**INSTRUCTIONS TO FOLLOW:** Would you please copy the part of the material below that opens with the line containing "Based on these" and closes with the line containing "Second, we ensure"? Copy it exactly, and only it.

**DATA EXTRACTS:**
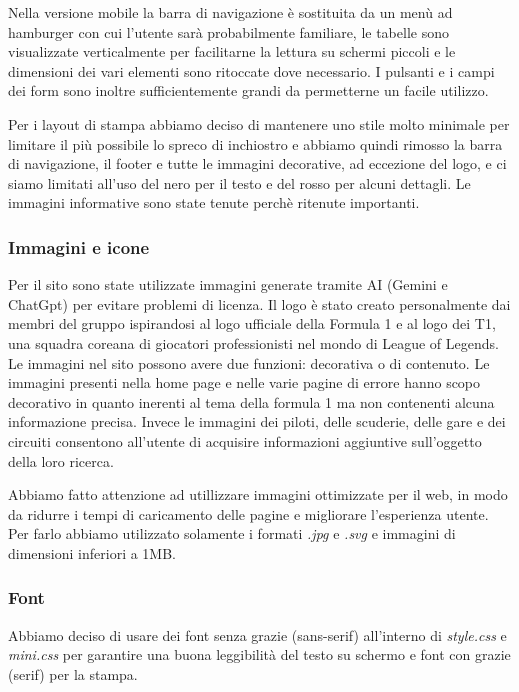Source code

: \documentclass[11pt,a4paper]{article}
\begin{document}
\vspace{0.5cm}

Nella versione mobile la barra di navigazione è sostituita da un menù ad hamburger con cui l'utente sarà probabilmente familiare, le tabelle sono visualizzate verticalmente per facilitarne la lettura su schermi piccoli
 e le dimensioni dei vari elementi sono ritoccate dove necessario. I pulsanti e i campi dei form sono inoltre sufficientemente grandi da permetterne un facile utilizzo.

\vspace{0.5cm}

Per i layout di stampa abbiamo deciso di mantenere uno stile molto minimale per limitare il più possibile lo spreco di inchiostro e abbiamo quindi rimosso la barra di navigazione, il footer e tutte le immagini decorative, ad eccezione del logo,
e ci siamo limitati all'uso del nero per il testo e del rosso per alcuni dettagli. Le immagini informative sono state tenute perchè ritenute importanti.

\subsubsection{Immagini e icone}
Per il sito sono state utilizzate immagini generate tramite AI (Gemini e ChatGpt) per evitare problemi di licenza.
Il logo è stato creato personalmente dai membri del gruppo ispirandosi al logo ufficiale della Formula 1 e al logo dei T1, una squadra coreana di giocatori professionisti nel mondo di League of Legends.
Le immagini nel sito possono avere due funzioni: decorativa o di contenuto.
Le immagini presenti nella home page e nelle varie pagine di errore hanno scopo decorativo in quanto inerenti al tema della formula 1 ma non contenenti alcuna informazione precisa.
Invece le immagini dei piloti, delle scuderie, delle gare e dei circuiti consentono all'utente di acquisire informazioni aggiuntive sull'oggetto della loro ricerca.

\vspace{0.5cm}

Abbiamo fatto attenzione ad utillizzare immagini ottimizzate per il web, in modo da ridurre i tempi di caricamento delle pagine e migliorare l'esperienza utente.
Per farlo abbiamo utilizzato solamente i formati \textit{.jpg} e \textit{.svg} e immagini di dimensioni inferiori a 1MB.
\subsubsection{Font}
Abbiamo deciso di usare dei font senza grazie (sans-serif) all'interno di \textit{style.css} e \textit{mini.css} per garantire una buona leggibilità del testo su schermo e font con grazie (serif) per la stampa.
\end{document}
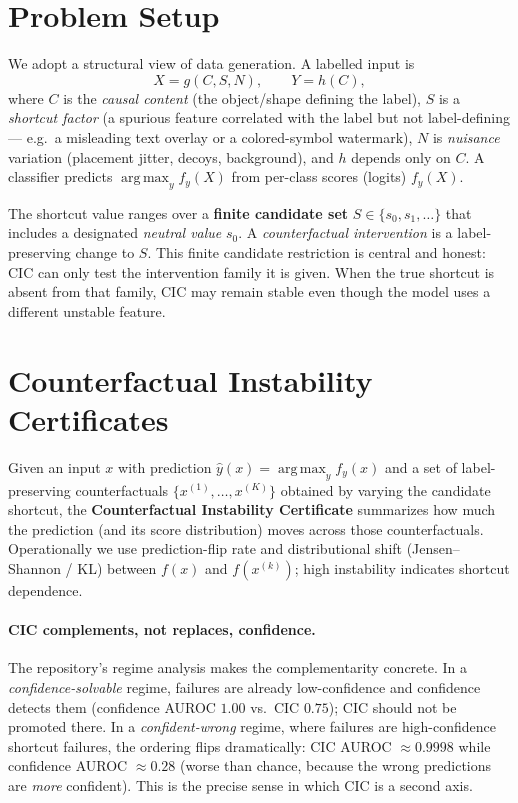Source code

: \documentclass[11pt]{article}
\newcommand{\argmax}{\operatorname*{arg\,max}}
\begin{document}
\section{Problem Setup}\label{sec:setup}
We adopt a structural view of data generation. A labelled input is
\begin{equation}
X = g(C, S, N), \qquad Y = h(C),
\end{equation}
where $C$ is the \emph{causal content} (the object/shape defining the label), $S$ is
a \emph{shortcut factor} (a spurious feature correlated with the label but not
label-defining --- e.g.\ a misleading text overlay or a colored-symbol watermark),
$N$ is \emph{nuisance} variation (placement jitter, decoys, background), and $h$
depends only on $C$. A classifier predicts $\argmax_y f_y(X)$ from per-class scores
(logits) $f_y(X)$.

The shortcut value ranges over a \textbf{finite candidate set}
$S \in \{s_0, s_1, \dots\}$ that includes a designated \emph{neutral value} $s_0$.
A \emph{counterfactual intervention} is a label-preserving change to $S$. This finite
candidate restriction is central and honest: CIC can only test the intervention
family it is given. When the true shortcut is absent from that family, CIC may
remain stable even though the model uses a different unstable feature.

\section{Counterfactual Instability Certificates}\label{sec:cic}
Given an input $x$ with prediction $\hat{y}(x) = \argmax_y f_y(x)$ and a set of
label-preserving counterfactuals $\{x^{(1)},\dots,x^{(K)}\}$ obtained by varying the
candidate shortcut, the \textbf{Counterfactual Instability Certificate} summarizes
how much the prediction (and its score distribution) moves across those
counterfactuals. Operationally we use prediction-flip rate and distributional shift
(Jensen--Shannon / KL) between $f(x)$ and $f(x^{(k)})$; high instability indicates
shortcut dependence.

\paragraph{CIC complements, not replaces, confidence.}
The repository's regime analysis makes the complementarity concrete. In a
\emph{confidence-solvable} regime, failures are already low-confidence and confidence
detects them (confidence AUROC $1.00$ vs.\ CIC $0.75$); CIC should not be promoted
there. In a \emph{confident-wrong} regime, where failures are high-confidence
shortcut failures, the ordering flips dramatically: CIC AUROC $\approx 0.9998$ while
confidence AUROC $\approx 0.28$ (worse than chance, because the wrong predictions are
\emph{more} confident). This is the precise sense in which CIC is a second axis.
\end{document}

...

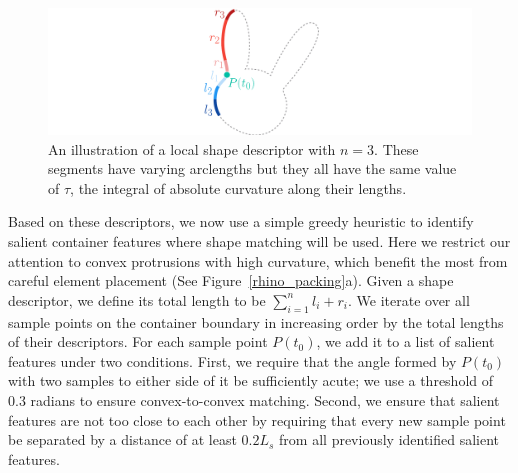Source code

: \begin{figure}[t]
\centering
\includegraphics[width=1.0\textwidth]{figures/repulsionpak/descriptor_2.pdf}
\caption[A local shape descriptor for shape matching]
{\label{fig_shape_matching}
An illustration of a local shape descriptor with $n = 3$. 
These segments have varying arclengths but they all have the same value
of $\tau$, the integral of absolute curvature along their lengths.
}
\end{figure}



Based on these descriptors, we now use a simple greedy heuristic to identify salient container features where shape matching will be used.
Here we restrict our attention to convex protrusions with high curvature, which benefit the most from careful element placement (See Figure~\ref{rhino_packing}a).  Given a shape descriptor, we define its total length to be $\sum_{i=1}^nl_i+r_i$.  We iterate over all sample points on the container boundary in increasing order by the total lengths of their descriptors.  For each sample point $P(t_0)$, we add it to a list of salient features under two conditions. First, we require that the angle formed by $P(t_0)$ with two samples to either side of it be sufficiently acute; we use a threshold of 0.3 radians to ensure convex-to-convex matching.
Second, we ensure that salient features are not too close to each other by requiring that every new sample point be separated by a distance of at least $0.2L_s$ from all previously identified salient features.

---

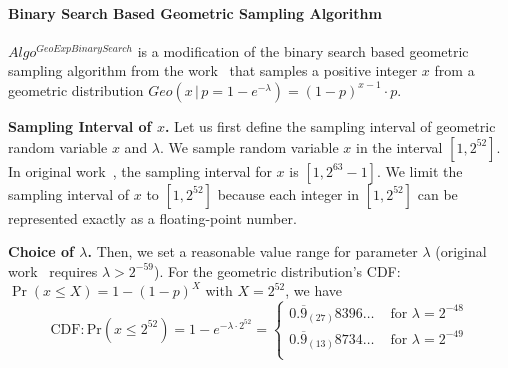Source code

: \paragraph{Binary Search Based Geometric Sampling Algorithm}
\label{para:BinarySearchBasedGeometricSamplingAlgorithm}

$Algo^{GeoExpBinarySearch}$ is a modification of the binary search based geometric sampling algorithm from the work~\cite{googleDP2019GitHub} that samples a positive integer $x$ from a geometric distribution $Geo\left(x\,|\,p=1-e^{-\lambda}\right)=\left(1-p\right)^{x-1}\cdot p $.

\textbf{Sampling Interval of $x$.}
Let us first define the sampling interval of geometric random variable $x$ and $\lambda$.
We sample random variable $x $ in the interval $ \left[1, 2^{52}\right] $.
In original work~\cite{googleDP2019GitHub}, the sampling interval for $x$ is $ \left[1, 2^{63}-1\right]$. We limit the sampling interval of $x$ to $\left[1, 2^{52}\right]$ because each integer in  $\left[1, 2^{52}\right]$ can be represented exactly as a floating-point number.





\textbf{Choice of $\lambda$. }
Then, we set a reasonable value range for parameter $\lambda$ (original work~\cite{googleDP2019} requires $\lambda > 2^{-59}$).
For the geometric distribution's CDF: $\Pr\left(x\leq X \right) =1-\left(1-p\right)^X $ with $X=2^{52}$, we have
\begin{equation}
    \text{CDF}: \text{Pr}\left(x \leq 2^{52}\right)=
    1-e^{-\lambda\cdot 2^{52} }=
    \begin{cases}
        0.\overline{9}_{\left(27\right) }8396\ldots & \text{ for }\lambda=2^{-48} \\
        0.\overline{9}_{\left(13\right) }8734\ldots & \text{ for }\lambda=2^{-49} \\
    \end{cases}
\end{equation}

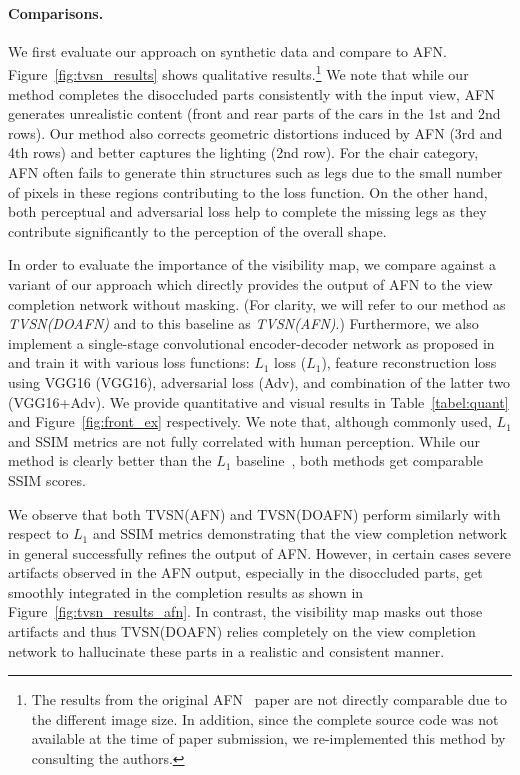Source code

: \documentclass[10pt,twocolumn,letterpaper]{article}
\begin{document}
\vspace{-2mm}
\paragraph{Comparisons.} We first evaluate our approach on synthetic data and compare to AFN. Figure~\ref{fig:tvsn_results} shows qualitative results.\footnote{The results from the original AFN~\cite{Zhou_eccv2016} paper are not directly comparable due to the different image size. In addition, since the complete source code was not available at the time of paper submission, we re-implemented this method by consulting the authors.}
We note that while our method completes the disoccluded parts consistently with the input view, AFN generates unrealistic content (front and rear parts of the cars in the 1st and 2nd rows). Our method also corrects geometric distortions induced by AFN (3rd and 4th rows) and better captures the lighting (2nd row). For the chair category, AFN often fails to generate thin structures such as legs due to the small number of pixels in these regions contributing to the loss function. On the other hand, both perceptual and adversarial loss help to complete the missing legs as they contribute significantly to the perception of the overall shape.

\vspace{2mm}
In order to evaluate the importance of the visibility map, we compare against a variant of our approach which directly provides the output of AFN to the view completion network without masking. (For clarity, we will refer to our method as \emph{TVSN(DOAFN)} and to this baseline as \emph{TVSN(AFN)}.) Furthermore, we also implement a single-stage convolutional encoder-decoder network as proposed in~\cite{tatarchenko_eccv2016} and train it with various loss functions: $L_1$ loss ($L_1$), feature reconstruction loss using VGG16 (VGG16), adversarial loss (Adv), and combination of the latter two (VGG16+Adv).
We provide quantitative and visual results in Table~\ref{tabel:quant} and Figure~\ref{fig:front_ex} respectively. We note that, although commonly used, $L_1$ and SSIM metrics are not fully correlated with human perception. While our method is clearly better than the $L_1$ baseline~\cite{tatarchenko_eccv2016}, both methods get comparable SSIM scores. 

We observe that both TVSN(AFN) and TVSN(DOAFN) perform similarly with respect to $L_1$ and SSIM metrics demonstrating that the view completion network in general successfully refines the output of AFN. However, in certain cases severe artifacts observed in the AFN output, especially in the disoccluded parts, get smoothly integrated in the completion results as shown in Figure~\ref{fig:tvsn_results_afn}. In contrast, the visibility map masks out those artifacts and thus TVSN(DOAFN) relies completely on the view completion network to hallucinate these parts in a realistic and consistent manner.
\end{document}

**EXERCISE OUTPUT:**
Based on these descriptors, we now use a simple greedy heuristic to identify salient container features where shape matching will be used.
Here we restrict our attention to convex protrusions with high curvature, which benefit the most from careful element placement (See Figure~\ref{rhino_packing}a).  Given a shape descriptor, we define its total length to be $\sum_{i=1}^nl_i+r_i$.  We iterate over all sample points on the container boundary in increasing order by the total lengths of their descriptors.  For each sample point $P(t_0)$, we add it to a list of salient features under two conditions. First, we require that the angle formed by $P(t_0)$ with two samples to either side of it be sufficiently acute; we use a threshold of 0.3 radians to ensure convex-to-convex matching.
Second, we ensure that salient features are not too close to each other by requiring that every new sample point be separated by a distance of at least $0.2L_s$ from all previously identified salient features.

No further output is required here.